EXERCISE -> If an entry holds a picture, leave the picture out and output everything else exactly.

MATERIAL FOR THIS TASK ->
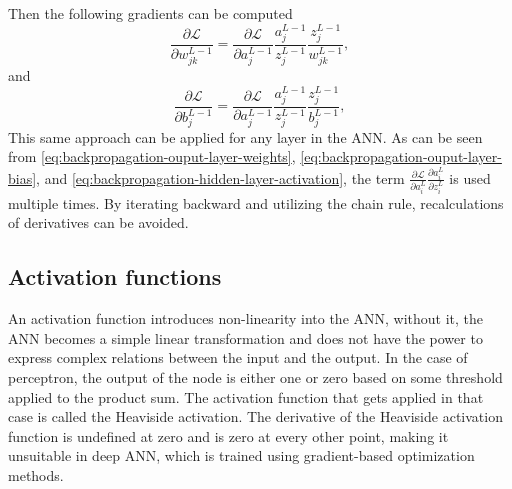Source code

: Then the following gradients can be computed
\begin{equation}
    \frac{\partial \mathcal{L}}{\partial w_{jk}^{L-1}} = \frac{\partial \mathcal{L}}{\partial a_j^{L-1}} \frac{a_j^{L-1}}{z_j^{L-1}} \frac{z_j^{L-1}}{w_{jk}^{L-1}},
\end{equation}
and
\begin{equation}
    \frac{\partial \mathcal{L}}{\partial b_j^{L-1}} = \frac{\partial \mathcal{L}}{\partial a_j^{L-1}} \frac{a_j^{L-1}}{z_j^{L-1}} \frac{z_j^{L-1}}{b_j^{L-1}},
\end{equation}
This same approach can be applied for any layer in the \gls{ANN}.
As can be seen from \autoref{eq:backpropagation-ouput-layer-weights}, \autoref{eq:backpropagation-ouput-layer-bias}, and \autoref{eq:backpropagation-hidden-layer-activation}, the term $\frac{\partial\mathcal{L}}{\partial a_i^L} \frac{\partial a_i^L}{\partial z_i^L}$ is used multiple times.
By iterating backward and utilizing the chain rule, recalculations of derivatives can be avoided.

\subsection{Activation functions}

An activation function introduces non-linearity into the \gls{ANN}, without it, the \gls{ANN} becomes a simple linear transformation and does not have the power to express complex relations between the input and the output.
In the case of perceptron, the output of the node is either one or zero based on some threshold applied to the product sum.
The activation function that gets applied in that case is called the Heaviside activation.
The derivative of the Heaviside activation function is undefined at zero and is zero at every other point, making it unsuitable in deep \gls{ANN}, which is trained using gradient-based optimization methods.

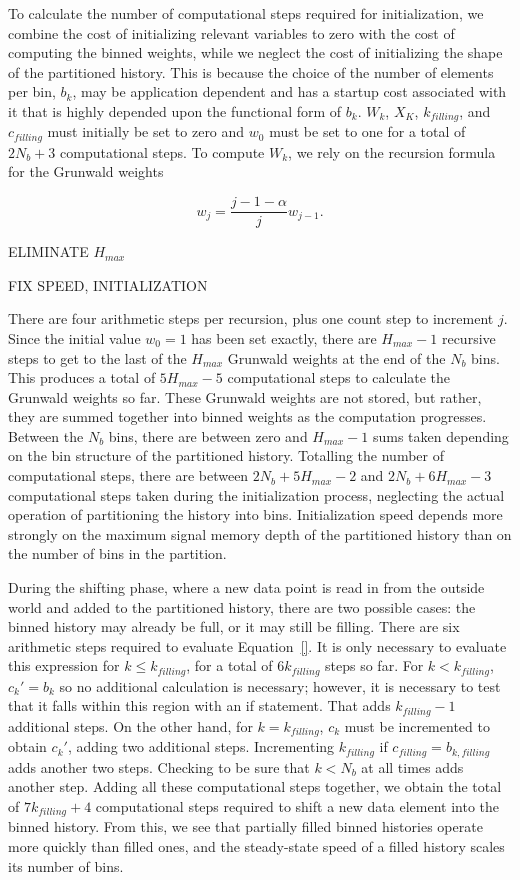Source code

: To calculate the number of computational steps required for initialization, we combine the cost of initializing relevant variables to zero with the cost of computing the binned weights, while we neglect the cost of initializing the shape of the partitioned history. This is because the choice of the number of elements per bin, $b_k$, may be application dependent and has a startup cost associated with it that is highly depended upon the functional form of $b_k$. $W_k$, $X_K$, $k_{filling}$, and $c_{filling}$ must initially be set to zero and $w_0$ must be set to one for a total of $2N_b+3$ computational steps. To compute $W_k$, we rely on the recursion formula for the Grunwald weights

\begin{equation}
w_j = \frac{j-1-\alpha}{j}w_{j-1}.
\label{eqn:GrunwaldRecursion}
\end{equation}

ELIMINATE $H_{max}$

FIX SPEED, INITIALIZATION

\noindent There are four arithmetic steps per recursion, plus one count step to increment $j$. Since the initial value $w_0=1$ has been set exactly, there are $H_{max}-1$ recursive steps to get to the last of the $H_{max}$ Grunwald weights at the end of the $N_b$ bins. This produces a total of $5H_{max}-5$ computational steps to calculate the Grunwald weights so far. These Grunwald weights are not stored, but rather, they are summed together into binned weights as the computation progresses. Between the $N_b$ bins, there are between zero and $H_{max}-1$ sums taken depending on the bin structure of the partitioned history. Totalling the number of computational steps, there are between $2N_b+5H_{max}-2$ and $2N_b+6H_{max}-3$ computational steps taken during the initialization process, neglecting the actual operation of partitioning the history into bins. Initialization speed depends more strongly on the maximum signal memory depth of the partitioned history than on the number of bins in the partition. 

During the shifting phase, where a new data point is read in from the outside world and added to the partitioned history, there are two possible cases: the binned history may already be full, or it may still be filling. There are six arithmetic steps required to evaluate Equation~\ref{}. It is only necessary to evaluate this expression for $k\le k_{filling}$, for a total of $6k_{filling}$ steps so far. For $k<k_{filling}$, $c_k'=b_k$ so no additional calculation is necessary; however, it is necessary to test that it falls within this region with an if statement. That adds $k_{filling}-1$ additional steps. On the other hand, for $k=k_{filling}$, $c_k$ must be incremented to obtain $c_k'$, adding two additional steps. Incrementing $k_{filling}$ if $c_{filling}=b_{k,{filling}}$ adds another two steps. Checking to be sure that $k<N_b$ at all times adds another step. Adding all these computational steps together, we obtain the total of $7k_{filling}+4$ computational steps required to shift a new data element into the binned history. From this, we see that partially filled binned histories operate more quickly than filled ones, and the steady-state speed of a filled history scales its number of bins.

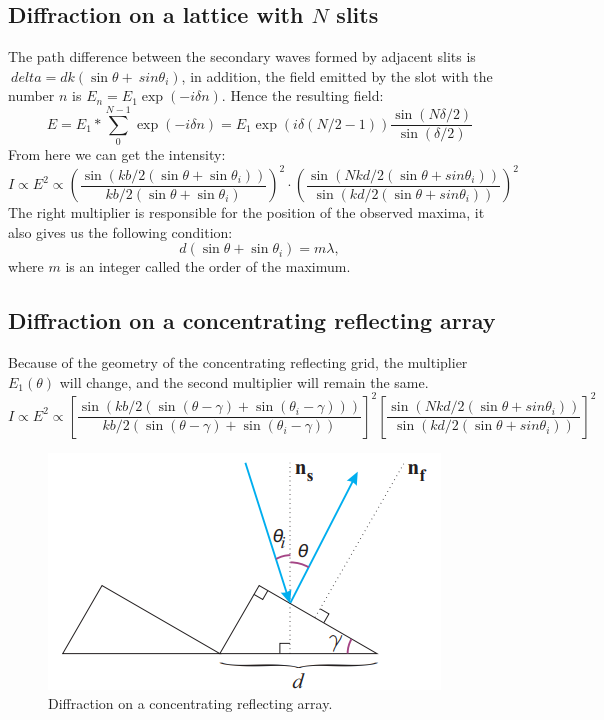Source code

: \documentclass[a4paper, 12pt]{article}
\begin{document}
	\subsection*{Diffraction on a lattice with $N$ slits}
	The path difference between the secondary waves formed by adjacent slits is $ \ delta = d k (\sin{\theta} + \ sin{\theta_i})$, in addition, the field emitted by the slot with the number $n$ is $ E_n = E_1 \exp(-i \delta n)$. Hence the resulting field:
	\begin{equation}
		E = E_1 * \sum_{0}^{N-1} \exp(-i \delta n) = E_1 \exp(i\delta(N/2 - 1)) \frac{\sin(N \delta /2)}{\sin(\delta /2)}
	\end{equation}
	From here we can get the intensity:
	\begin{equation}
		I \propto E^2 \propto (\frac{\sin(k b / 2 (\sin{\theta} + \sin{\theta_i}))}{k b / 2 (\sin{\theta} + \sin{\theta_i})})^2 \cdot (\frac{\sin(N k d / 2 (\sin{\theta} + sin{\theta_i}))}{\sin(k d / 2 (\sin{\theta} + sin{\theta_i}))})^2
	\end{equation}
	The right multiplier is responsible for the position of the observed maxima, it also gives us the following condition:
	\begin{equation}
		d(\sin{\theta} + \sin{\theta_i}) = m \lambda,
	\end{equation}
	where $m$ is an integer called the order of the maximum.
	\subsection*{Diffraction on a concentrating reflecting array}
	Because of the geometry of the concentrating reflecting grid, the multiplier $E_1(\theta)$ will change, and the second multiplier will remain the same.
	\begin{equation}
		I \propto E^2 \propto [\frac{\sin(k b / 2 (\sin(\theta - \gamma) + \sin(\theta_i - \gamma)))}{k b / 2 (\sin(\theta - \gamma) + \sin(\theta_i - \gamma))}]^2 [\frac{\sin(N k d / 2 (\sin{\theta} + sin{\theta_i}))}{\sin(k d / 2 (\sin{\theta} + sin{\theta_i}))}]^2
	\end{equation}
	
	\begin{figure}[H]
		\centering
		\includegraphics[width=0.85\linewidth]{diff2.png}
		\caption{Diffraction on a concentrating reflecting array.}
		\label{fig:2}
	\end{figure}
	
\end{document}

RESPONSE FOR THIS EXERCISE ->
Source code

: Then the following gradients can be computed
\begin{equation}
    \frac{\partial \mathcal{L}}{\partial w_{jk}^{L-1}} = \frac{\partial \mathcal{L}}{\partial a_j^{L-1}} \frac{a_j^{L-1}}{z_j^{L-1}} \frac{z_j^{L-1}}{w_{jk}^{L-1}},
\end{equation}
and
\begin{equation}
    \frac{\partial \mathcal{L}}{\partial b_j^{L-1}} = \frac{\partial \mathcal{L}}{\partial a_j^{L-1}} \frac{a_j^{L-1}}{z_j^{L-1}} \frac{z_j^{L-1}}{b_j^{L-1}},
\end{equation}
This same approach can be applied for any layer in the \gls{ANN}.
As can be seen from \autoref{eq:backpropagation-ouput-layer-weights}, \autoref{eq:backpropagation-ouput-layer-bias}, and \autoref{eq:backpropagation-hidden-layer-activation}, the term $\frac{\partial\mathcal{L}}{\partial a_i^L} \frac{\partial a_i^L}{\partial z_i^L}$ is used multiple times.
By iterating backward and utilizing the chain rule, recalculations of derivatives can be avoided.

\subsection{Activation functions}

An activation function introduces non-linearity into the \gls{ANN}, without it, the \gls{ANN} becomes a simple linear transformation and does not have the power to express complex relations between the input and the output.
In the case of perceptron, the output of the node is either one or zero based on some threshold applied to the product sum.
The activation function that gets applied in that case is called the Heaviside activation.
The derivative of the Heaviside activation function is undefined at zero and is zero at every other point, making it unsuitable in deep \gls{ANN}, which is trained using gradient-based optimization methods.

Source code

: To calculate the number of computational steps required for initialization, we combine the cost of initializing relevant variables to zero with the cost of computing the binned weights, while we neglect the cost of initializing the shape of the partitioned history. This is because the choice of the number of elements per bin, $b_k$, may be application dependent and has a startup cost associated with it that is highly depended upon the functional form of $b_k$. $W_k$, $X_K$, $k_{filling}$, and $c_{filling}$ must initially be set to zero and $w_0$ must be set to one for a total of $2N_b+3$ computational steps. To compute $W_k$, we rely on the recursion formula for the Grunwald weights

\begin{equation}
w_j = \frac{j-1-\alpha}{j}w_{j-1}.
\label{eqn:GrunwaldRecursion}
\end{equation}

ELIMINATE $H_{max}$

FIX SPEED, INITIALIZATION

\noindent There are four arithmetic steps per recursion, plus one count step to increment $j$. Since the initial value $w_0=1$ has been set exactly, there are $H_{max}-1$ recursive steps to get to the last of the $H_{max}$ Grunwald weights at the end of the $N_b$ bins. This produces a total of $5H_{max}-5$ computational steps to calculate the Grunwald weights so far. These Grunwald weights are not stored, but rather, they are summed together into binned weights as the computation progresses. Between the $N_b$ bins, there are between zero and $H_{max}-1$ sums taken depending on the bin structure of the partitioned history. Totalling the number of computational steps, there are between $2N_b+5H_{max}-2$ and $2N_b+6H_{max}-3$ computational steps taken during the initialization process, neglecting the actual operation of partitioning the history into bins. Initialization speed depends more strongly on the maximum signal memory depth of the partitioned history than on the number of bins in the partition. 

During the shifting phase, where a new data point is read in from the outside world and added to the partitioned history, there are two possible cases: the binned history may already be full, or it may still be filling. There are six arithmetic steps required to evaluate Equation~\ref{}. It is only necessary to evaluate this expression for $k\le k_{filling}$, for a total of $6k_{filling}$ steps so far. For $k<k_{filling}$, $c_k'=b_k$ so no additional calculation is necessary; however, it is necessary to test that it falls within this region with an if statement. That adds $k_{filling}-1$ additional steps. On the other hand, for $k=k_{filling}$, $c_k$ must be incremented to obtain $c_k'$, adding two additional steps. Incrementing $k_{filling}$ if $c_{filling}=b_{k,{filling}}$ adds another two steps. Checking to be sure that $k<N_b$ at all times adds another step. Adding all these computational steps together, we obtain the total of $7k_{filling}+4$ computational steps required to shift a new data element into the binned history. From this, we see that partially filled binned histories operate more quickly than filled ones, and the steady-state speed of a filled history scales its number of bins.

Source code

: \documentclass[a4paper, 12pt]{article}
\begin{document}
	\subsection*{Diffraction on a lattice with $N$ slits}
	The path difference between the secondary waves formed by adjacent slits is $ \ delta = d k (\sin{\theta} + \ sin{\theta_i})$, in addition, the field emitted by the slot with the number $n$ is $ E_n = E_1 \exp(-i \delta n)$. Hence the resulting field:
	\begin{equation}
		E = E_1 * \sum_{0}^{N-1} \exp(-i \delta n) = E_1 \exp(i\delta(N/2 - 1)) \frac{\sin(N \delta /2)}{\sin(\delta /2)}
	\end{equation}
	From here we can get the intensity:
	\begin{equation}
		I \propto E^2 \propto (\frac{\sin(k b / 2 (\sin{\theta} + \sin{\theta_i}))}{k b / 2 (\sin{\theta} + \sin{\theta_i})})^2 \cdot (\frac{\sin(N k d / 2 (\sin{\theta} + sin{\theta_i}))}{\sin(k d / 2 (\sin{\theta} + sin{\theta_i}))})^2
	\end{equation}
	The right multiplier is responsible for the position of the observed maxima, it also gives us the following condition:
	\begin{equation}
		d(\sin{\theta} + \sin{\theta_i}) = m \lambda,
	\end{equation}
	where $m$ is an integer called the order of the maximum.
	\subsection*{Diffraction on a concentrating reflecting array}
	Because of the geometry of the concentrating reflecting grid, the multiplier $E_1(\theta)$ will change, and the second multiplier will remain the same.
	\begin{equation}
		I \propto E^2 \propto [\frac{\sin(k b / 2 (\sin(\theta - \gamma) + \sin(\theta_i - \gamma)))}{k b / 2 (\sin(\theta - \gamma) + \sin(\theta_i - \gamma))}]^2 [\frac{\sin(N k d / 2 (\sin{\theta} + sin{\theta_i}))}{\sin(k d / 2 (\sin{\theta} + sin{\theta_i}))}]^2
	\end{equation}
	
	\begin{figure}[H]
		\centering
		\includegraphics[width=0.85\linewidth]{diff2.png}
		\caption{Diffraction on a concentrating reflecting array.}
		\label{fig:2}
	\end{figure}
	
\end{document}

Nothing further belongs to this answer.